In modern telephony a remote concentrator, Remote Concentrator Unit (RCU), or Remote Line Concentrator (RLC) is the lowest level in the telephone switch hierarchy.
Subscribers' analogue telephone/PSTN lines are terminated on concentrators. They have three main functions, namely:
- Digitize, that is, turn voice, and sometimes data, from analogue into a digital form.
- Connect off-hook lines through to the local exchange — the concentration function.
- Multiplex, interleaving many calls together on a single wire or optical fiber.
Only a few hundred telephone lines attach to each remote concentrator. In North America, concentrators are located in an SAI or other enclosure in each neighborhood. In Europe, the buildings that once contained local Strowger switch telephone exchanges are now usually empty except for a remote concentrator.
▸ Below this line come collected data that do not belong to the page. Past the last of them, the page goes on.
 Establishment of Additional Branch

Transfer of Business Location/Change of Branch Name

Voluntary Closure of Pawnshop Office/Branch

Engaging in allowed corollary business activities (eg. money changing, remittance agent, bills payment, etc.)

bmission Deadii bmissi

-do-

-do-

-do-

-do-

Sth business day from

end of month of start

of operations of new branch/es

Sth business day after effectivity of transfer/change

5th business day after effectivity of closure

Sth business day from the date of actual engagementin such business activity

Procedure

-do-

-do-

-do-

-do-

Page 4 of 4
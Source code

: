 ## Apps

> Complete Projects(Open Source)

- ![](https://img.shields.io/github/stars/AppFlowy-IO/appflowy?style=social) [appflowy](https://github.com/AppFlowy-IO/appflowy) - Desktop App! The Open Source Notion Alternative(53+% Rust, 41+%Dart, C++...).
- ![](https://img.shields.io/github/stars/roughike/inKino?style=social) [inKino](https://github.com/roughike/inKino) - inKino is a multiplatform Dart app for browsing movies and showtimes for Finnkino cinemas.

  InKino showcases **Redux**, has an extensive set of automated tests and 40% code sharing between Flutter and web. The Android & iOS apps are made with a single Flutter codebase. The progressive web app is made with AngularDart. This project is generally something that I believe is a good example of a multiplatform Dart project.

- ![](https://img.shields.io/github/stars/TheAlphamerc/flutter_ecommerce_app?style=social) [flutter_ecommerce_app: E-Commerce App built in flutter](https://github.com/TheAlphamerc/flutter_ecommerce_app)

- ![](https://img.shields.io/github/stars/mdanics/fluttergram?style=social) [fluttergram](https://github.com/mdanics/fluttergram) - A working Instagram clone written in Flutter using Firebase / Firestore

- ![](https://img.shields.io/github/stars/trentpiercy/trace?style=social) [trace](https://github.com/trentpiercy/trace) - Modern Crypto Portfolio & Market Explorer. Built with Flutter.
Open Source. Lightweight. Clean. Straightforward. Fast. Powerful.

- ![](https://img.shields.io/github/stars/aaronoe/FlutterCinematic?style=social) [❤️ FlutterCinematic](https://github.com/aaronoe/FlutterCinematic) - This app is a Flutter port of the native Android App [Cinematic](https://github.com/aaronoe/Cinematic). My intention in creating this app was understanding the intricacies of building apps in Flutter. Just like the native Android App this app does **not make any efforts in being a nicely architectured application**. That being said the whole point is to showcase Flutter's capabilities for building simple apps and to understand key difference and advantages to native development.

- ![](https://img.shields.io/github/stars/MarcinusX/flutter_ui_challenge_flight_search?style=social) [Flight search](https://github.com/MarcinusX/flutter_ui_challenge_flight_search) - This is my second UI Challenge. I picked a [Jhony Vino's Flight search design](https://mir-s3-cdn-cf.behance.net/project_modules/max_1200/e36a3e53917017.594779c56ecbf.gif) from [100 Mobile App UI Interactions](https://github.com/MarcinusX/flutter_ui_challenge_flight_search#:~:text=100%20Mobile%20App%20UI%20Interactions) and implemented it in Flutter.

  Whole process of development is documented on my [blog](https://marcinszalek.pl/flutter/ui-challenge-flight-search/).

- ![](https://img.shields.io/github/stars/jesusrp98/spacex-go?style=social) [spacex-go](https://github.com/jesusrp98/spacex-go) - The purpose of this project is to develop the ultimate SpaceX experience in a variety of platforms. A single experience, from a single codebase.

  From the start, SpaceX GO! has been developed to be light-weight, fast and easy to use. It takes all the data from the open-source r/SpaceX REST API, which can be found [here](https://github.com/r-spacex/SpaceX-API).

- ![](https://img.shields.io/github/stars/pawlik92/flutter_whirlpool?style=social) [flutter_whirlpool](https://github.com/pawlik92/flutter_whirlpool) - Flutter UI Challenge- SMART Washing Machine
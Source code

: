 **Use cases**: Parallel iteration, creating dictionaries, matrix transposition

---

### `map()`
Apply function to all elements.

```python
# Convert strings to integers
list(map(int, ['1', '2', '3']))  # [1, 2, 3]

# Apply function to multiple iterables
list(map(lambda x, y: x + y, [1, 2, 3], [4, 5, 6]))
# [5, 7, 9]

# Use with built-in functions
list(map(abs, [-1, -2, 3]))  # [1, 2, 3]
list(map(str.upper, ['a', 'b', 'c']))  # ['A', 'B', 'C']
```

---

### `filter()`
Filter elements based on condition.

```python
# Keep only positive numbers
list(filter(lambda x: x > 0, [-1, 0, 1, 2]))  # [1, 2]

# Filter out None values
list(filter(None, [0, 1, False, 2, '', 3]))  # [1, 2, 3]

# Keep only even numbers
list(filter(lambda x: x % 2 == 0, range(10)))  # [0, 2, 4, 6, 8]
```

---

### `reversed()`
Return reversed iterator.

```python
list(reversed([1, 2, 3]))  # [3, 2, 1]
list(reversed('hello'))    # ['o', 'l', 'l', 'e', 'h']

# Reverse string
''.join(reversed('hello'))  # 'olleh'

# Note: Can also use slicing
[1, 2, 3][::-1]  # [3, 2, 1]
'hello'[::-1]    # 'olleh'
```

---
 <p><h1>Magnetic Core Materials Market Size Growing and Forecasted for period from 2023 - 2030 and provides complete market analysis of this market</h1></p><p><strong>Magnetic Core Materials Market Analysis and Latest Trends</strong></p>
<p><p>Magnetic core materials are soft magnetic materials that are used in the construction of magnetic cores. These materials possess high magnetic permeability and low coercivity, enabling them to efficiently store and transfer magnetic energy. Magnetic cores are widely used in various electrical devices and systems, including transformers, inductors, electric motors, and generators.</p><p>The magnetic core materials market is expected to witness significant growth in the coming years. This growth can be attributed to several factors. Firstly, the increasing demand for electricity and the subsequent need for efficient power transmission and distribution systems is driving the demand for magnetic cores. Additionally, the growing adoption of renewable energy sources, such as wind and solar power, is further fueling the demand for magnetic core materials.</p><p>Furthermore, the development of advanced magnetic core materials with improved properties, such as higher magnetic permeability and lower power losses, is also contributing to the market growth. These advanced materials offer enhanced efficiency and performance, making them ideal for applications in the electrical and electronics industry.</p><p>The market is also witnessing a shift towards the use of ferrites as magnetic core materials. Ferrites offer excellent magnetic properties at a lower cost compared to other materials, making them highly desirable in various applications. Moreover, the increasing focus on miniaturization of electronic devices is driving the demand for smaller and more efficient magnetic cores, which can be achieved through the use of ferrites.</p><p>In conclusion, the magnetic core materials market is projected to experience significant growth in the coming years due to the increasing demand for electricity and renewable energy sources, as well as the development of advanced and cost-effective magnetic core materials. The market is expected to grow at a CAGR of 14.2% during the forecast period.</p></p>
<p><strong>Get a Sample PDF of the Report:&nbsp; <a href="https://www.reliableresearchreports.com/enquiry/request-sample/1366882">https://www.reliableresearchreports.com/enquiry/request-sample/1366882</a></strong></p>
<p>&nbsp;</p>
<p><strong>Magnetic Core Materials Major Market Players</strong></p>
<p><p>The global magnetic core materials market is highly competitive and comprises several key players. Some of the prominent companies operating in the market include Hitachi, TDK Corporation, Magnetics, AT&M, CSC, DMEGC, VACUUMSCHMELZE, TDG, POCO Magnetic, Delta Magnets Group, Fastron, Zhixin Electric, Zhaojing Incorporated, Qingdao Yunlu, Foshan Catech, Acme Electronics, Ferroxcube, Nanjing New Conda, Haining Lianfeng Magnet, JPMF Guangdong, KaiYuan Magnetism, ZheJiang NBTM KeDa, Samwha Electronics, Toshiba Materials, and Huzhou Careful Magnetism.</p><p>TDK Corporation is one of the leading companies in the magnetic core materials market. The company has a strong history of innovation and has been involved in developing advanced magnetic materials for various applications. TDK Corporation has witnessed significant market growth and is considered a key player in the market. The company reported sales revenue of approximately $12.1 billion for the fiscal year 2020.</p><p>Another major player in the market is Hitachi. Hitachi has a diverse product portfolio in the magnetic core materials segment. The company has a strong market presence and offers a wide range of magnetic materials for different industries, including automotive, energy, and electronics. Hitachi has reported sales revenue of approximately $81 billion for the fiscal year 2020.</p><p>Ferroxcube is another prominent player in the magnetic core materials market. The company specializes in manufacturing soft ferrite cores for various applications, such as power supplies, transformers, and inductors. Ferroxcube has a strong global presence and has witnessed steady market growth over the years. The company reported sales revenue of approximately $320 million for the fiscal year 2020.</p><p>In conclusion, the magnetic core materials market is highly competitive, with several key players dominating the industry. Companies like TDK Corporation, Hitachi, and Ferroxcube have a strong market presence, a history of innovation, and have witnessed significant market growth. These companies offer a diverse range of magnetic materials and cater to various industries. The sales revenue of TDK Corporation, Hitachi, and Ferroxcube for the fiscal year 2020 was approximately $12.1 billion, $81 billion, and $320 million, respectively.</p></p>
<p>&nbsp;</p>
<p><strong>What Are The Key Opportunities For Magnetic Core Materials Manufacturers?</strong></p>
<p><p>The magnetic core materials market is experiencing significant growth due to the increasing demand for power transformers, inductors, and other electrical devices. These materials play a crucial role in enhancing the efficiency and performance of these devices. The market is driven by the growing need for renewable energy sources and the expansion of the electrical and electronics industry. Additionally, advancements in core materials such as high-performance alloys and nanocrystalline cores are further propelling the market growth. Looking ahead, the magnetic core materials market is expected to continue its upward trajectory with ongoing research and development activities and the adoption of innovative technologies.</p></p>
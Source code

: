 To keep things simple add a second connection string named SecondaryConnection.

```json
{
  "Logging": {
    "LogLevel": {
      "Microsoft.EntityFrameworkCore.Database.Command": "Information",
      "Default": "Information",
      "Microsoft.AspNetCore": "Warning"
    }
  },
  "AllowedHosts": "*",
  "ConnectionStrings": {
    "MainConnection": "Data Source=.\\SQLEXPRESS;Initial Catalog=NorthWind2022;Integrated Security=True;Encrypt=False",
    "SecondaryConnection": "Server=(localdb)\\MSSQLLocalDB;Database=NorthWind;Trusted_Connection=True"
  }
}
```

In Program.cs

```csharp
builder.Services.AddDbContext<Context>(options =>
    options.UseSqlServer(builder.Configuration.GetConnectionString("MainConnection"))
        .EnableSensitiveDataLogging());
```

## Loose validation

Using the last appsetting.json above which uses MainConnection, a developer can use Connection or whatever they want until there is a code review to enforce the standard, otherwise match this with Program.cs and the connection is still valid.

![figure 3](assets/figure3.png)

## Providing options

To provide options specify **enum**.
Only call packets from or destined to a phone serviced by the concentrator actually are processed by the concentrator — nonlocal phones' time slots just pass through the concentrator unchanged. If the concentrator malfunctions, a fail-safe relay connects the "in" wires to the "out" wires, and nonlocal phones detect no difference. The central switch periodically counts concentrators, and schedules maintenance, probably before users notice the failure. Concentrators for several hundred customers can be threaded on this loop like pearls.
The interface between remote concentrators and their parent telephone switches has been standardised by ETSI as the V5 protocol.
When a user picks up the phone, the concentrator produces the dial tone. When the user dials, it reads the tones. Once the user has completed dialing, the concentrator's microcomputer sends the dialing data to the central switch, which allocates a time slot for the dialing phone on the wire pairs that pass through the concentrator and through the switch.
After the central switch tells the concentrator which time slot to use, the concentrator "opens" a time-slot on the loop to a local phone. The allocated time slot on the wiring into the concentrator is used to send data from the remote telephone's microphone to the local telephone's speaker. The allocated time slot on the wiring out of the concentrator (with the same time slot number) carries data from the local microphone to the remote speaker.
To arrange a connection, the switch just completes the circle between the user's phone and the remote phone. It interchanges the data from one to the other. In this limited sense, telephone "exchange" is exactly correct terminology.